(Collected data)
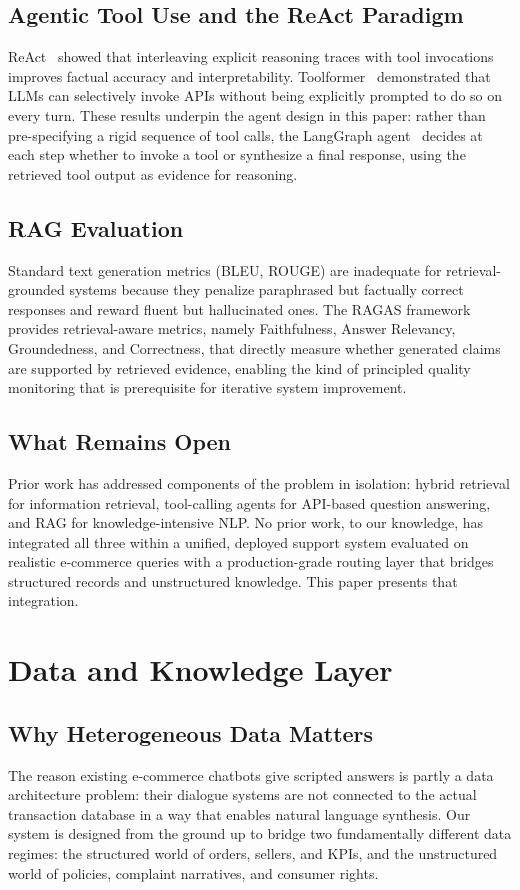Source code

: \documentclass[conference]{IEEEtran}
\begin{document}
\subsection{Agentic Tool Use and the ReAct Paradigm}
ReAct~\cite{b16} showed that interleaving explicit reasoning traces with tool
invocations improves factual accuracy and interpretability. Toolformer~\cite{b17}
demonstrated that LLMs can selectively invoke APIs without being explicitly prompted
to do so on every turn. These results underpin the agent design in this paper:
rather than pre-specifying a rigid sequence of tool calls, the LangGraph
agent~\cite{b20} decides at each step whether to invoke a tool or synthesize a
final response, using the retrieved tool output as evidence for reasoning.

\subsection{RAG Evaluation}
Standard text generation metrics (BLEU, ROUGE) are inadequate for retrieval-grounded
systems because they penalize paraphrased but factually correct responses and reward
fluent but hallucinated ones. The RAGAS framework~\cite{b18} provides
retrieval-aware metrics, namely Faithfulness, Answer Relevancy, Groundedness, and
Correctness, that directly measure whether generated claims are supported by
retrieved evidence, enabling the kind of principled quality monitoring that is
prerequisite for iterative system improvement.

\subsection{What Remains Open}
Prior work has addressed components of the problem in isolation: hybrid retrieval
for information retrieval, tool-calling agents for API-based question answering,
and RAG for knowledge-intensive NLP. No prior work, to our knowledge, has integrated
all three within a unified, deployed support system evaluated on realistic e-commerce
queries with a production-grade routing layer that bridges structured records and
unstructured knowledge. This paper presents that integration.

\section{Data and Knowledge Layer}

\subsection{Why Heterogeneous Data Matters}
The reason existing e-commerce chatbots give scripted answers is partly a data
architecture problem: their dialogue systems are not connected to the actual
transaction database in a way that enables natural language synthesis. Our system
is designed from the ground up to bridge two fundamentally different data regimes:
the structured world of orders, sellers, and KPIs, and the unstructured world of
policies, complaint narratives, and consumer rights.
\end{document}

● WHAT NEEDS TO BE DONE
Leave the pictures out and copy the rest of the data exactly.

● RESULT OF THIS EXERCISE
Source code

: \documentclass[conference]{IEEEtran}
\begin{document}
\subsection{Agentic Tool Use and the ReAct Paradigm}
ReAct~\cite{b16} showed that interleaving explicit reasoning traces with tool
invocations improves factual accuracy and interpretability. Toolformer~\cite{b17}
demonstrated that LLMs can selectively invoke APIs without being explicitly prompted
to do so on every turn. These results underpin the agent design in this paper:
rather than pre-specifying a rigid sequence of tool calls, the LangGraph
agent~\cite{b20} decides at each step whether to invoke a tool or synthesize a
final response, using the retrieved tool output as evidence for reasoning.

\subsection{RAG Evaluation}
Standard text generation metrics (BLEU, ROUGE) are inadequate for retrieval-grounded
systems because they penalize paraphrased but factually correct responses and reward
fluent but hallucinated ones. The RAGAS framework~\cite{b18} provides
retrieval-aware metrics, namely Faithfulness, Answer Relevancy, Groundedness, and
Correctness, that directly measure whether generated claims are supported by
retrieved evidence, enabling the kind of principled quality monitoring that is
prerequisite for iterative system improvement.

\subsection{What Remains Open}
Prior work has addressed components of the problem in isolation: hybrid retrieval
for information retrieval, tool-calling agents for API-based question answering,
and RAG for knowledge-intensive NLP. No prior work, to our knowledge, has integrated
all three within a unified, deployed support system evaluated on realistic e-commerce
queries with a production-grade routing layer that bridges structured records and
unstructured knowledge. This paper presents that integration.

\section{Data and Knowledge Layer}

\subsection{Why Heterogeneous Data Matters}
The reason existing e-commerce chatbots give scripted answers is partly a data
architecture problem: their dialogue systems are not connected to the actual
transaction database in a way that enables natural language synthesis. Our system
is designed from the ground up to bridge two fundamentally different data regimes:
the structured world of orders, sellers, and KPIs, and the unstructured world of
policies, complaint narratives, and consumer rights.
\end{document}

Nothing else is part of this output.